The first prototype, the B-35/1 displayed excellent flying characteristics and high speed and was originally powered by a Hispano-Suiza 12Ydrs piston engine. The powerplant was later changed to a 12Ycrs with an identical power output, but with provision for an autocannon to be fitted between the cylinder banks to fire through the propeller hub. Testing continued until 22 November 1938, when the aircraft was destroyed in a crash that killed Avia test pilot Arnošt Kavalec. Nevertheless, a second prototype, B-35/2, was already reaching completion, and was fitted with redesigned ailerons and flaps. It first flew on 30 December with testing beginning in earnest in February 1939. A pre-production series of ten aircraft was ordered, but before these could be built, Czechoslovakia was occupied by Germany in March 1939.

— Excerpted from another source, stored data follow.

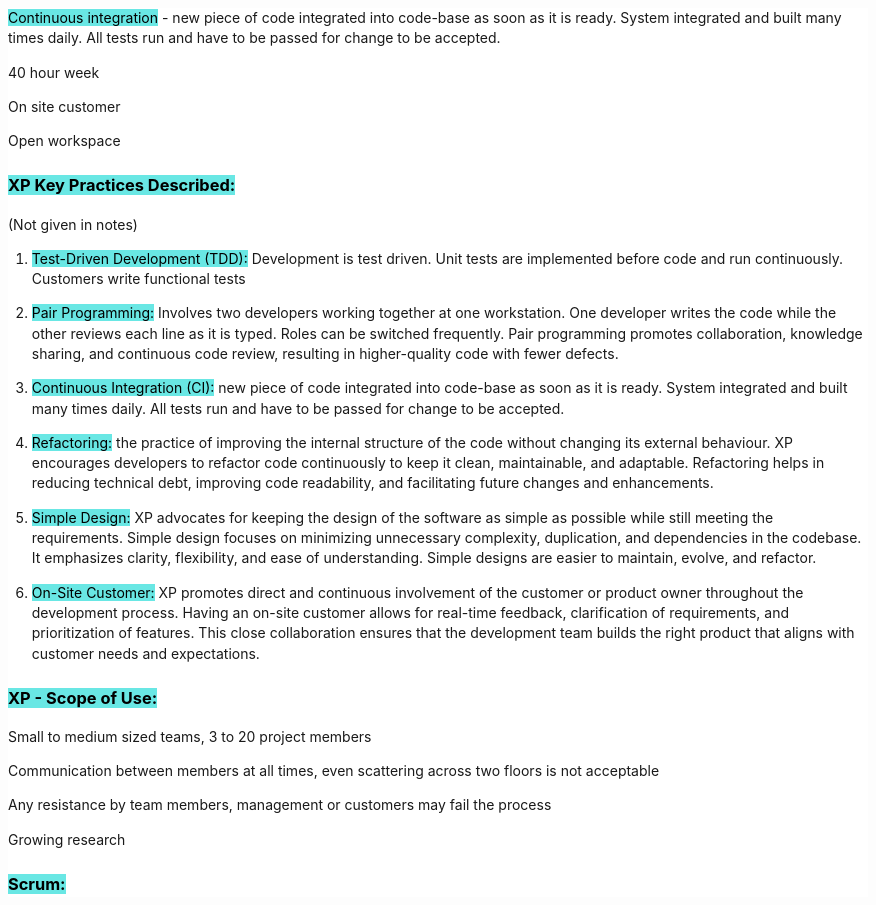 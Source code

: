 <mark style="background: #69E7E4;">Continuous integration</mark> - new piece of code integrated into code-base as soon as it is ready. System integrated and built many times daily. All tests run and have to be passed for change to be accepted.

40 hour week

On site customer

Open workspace

### <mark style="background: #69E7E4;">XP Key Practices Described:</mark> 

(Not given in notes)

1. <mark style="background: #69E7E4;">Test-Driven Development (TDD):</mark> Development is test driven. Unit tests are implemented before code and run continuously. Customers write functional tests

2. <mark style="background: #69E7E4;">Pair Programming:</mark> Involves two developers working together at one workstation. One developer writes the code while the other reviews each line as it is typed. Roles can be switched frequently. Pair programming promotes collaboration, knowledge sharing, and continuous code review, resulting in higher-quality code with fewer defects.

3. <mark style="background: #69E7E4;">Continuous Integration (CI):</mark> new piece of code integrated into code-base as soon as it is ready. System integrated and built many times daily. All tests run and have to be passed for change to be accepted.

4. <mark style="background: #69E7E4;">Refactoring:</mark> the practice of improving the internal structure of the code without changing its external behaviour. XP encourages developers to refactor code continuously to keep it clean, maintainable, and adaptable. Refactoring helps in reducing technical debt, improving code readability, and facilitating future changes and enhancements.

5. <mark style="background: #69E7E4;">Simple Design:</mark> XP advocates for keeping the design of the software as simple as possible while still meeting the requirements. Simple design focuses on minimizing unnecessary complexity, duplication, and dependencies in the codebase. It emphasizes clarity, flexibility, and ease of understanding. Simple designs are easier to maintain, evolve, and refactor.

6. <mark style="background: #69E7E4;">On-Site Customer:</mark> XP promotes direct and continuous involvement of the customer or product owner throughout the development process. Having an on-site customer allows for real-time feedback, clarification of requirements, and prioritization of features. This close collaboration ensures that the development team builds the right product that aligns with customer needs and expectations.

### <mark style="background:#69E7E4;">XP - Scope of Use:</mark>

Small to medium sized teams, 3 to 20 project members

Communication between members at all times, even scattering across two floors is not acceptable

Any resistance by team members, management or customers may fail the process

Growing research

### <mark style="background:#69E7E4;">Scrum:</mark>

Development however was resumed under German control, with the substantially revised B.35/3 flying in August 1939. The elliptical leading edges of the wings had been replaced with straight ones, and an outwardly-retracting main undercarriage was fitted. This prototype was the first to actually carry its intended armament. Now, wearing German markings and the registration D-IPBB, it was displayed at the Salon de l'Aéronautique in Brussels, where enough interest was generated to spur development of an improved version of the aircraft as the B.135.

The B.135/1 prototype attracted the attention of Bulgarian Air Force officers visiting the Avia plant, and a production contract for 12 aircraft and 62 engines was signed, as well as a license to allow an additional 50 airframes to be constructed by DAR as the DAR 11 Lyastovitsa (Bulgarian: "Лястовица"; "Swallow"). However, the DAR facilities proved to be incapable of producing the aircraft, and only the 12 Czech-built examples were ever made. Plans for further production were stopped by the RLM, which also interrupted engine deliveries after 35 units, and the Bulgarian Air Force was encouraged to purchase the Messerschmitt Bf 109 instead.

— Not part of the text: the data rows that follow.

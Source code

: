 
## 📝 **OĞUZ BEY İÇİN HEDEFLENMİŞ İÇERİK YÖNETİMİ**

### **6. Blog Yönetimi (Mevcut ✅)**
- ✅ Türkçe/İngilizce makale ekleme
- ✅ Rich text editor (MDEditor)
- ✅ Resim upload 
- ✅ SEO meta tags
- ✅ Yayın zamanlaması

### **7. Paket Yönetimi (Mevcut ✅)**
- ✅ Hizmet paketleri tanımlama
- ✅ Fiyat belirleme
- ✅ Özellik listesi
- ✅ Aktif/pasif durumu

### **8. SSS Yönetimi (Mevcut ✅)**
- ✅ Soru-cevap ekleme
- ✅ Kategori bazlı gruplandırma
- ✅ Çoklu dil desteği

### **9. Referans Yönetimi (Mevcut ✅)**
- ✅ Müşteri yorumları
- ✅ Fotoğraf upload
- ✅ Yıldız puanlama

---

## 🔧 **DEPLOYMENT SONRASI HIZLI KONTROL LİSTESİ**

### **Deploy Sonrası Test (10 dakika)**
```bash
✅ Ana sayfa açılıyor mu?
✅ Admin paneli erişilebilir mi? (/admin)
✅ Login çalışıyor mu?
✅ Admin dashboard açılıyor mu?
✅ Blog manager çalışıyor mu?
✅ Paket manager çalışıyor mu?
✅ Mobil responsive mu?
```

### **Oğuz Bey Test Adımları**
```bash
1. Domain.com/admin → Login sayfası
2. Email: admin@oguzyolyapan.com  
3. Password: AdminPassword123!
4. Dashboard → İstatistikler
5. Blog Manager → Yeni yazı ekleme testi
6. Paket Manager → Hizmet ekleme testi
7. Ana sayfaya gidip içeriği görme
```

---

In service, the B-135s gave continual engine problems and were soon relegated to training roles. Four aircraft did, however, see combat on 30 March 1944 when they intercepted USAAF bomber formations encroaching on Bulgarian airspace after attacking Ploieşti. Some (Bulgarian) sources credit Lieutenant Yordan Ferdinandov with a B-24 Liberator kill that morning. According to Bílý all four Avias, led by Captain Atanasov, took part in the possible shooting down of a 4-engined bomber that day. The downed aircraft crashed in the area of Tran and Breznik according to the log of Lieutenant Yordan Ferdinandov.

Source: Wikipedia (1, 2)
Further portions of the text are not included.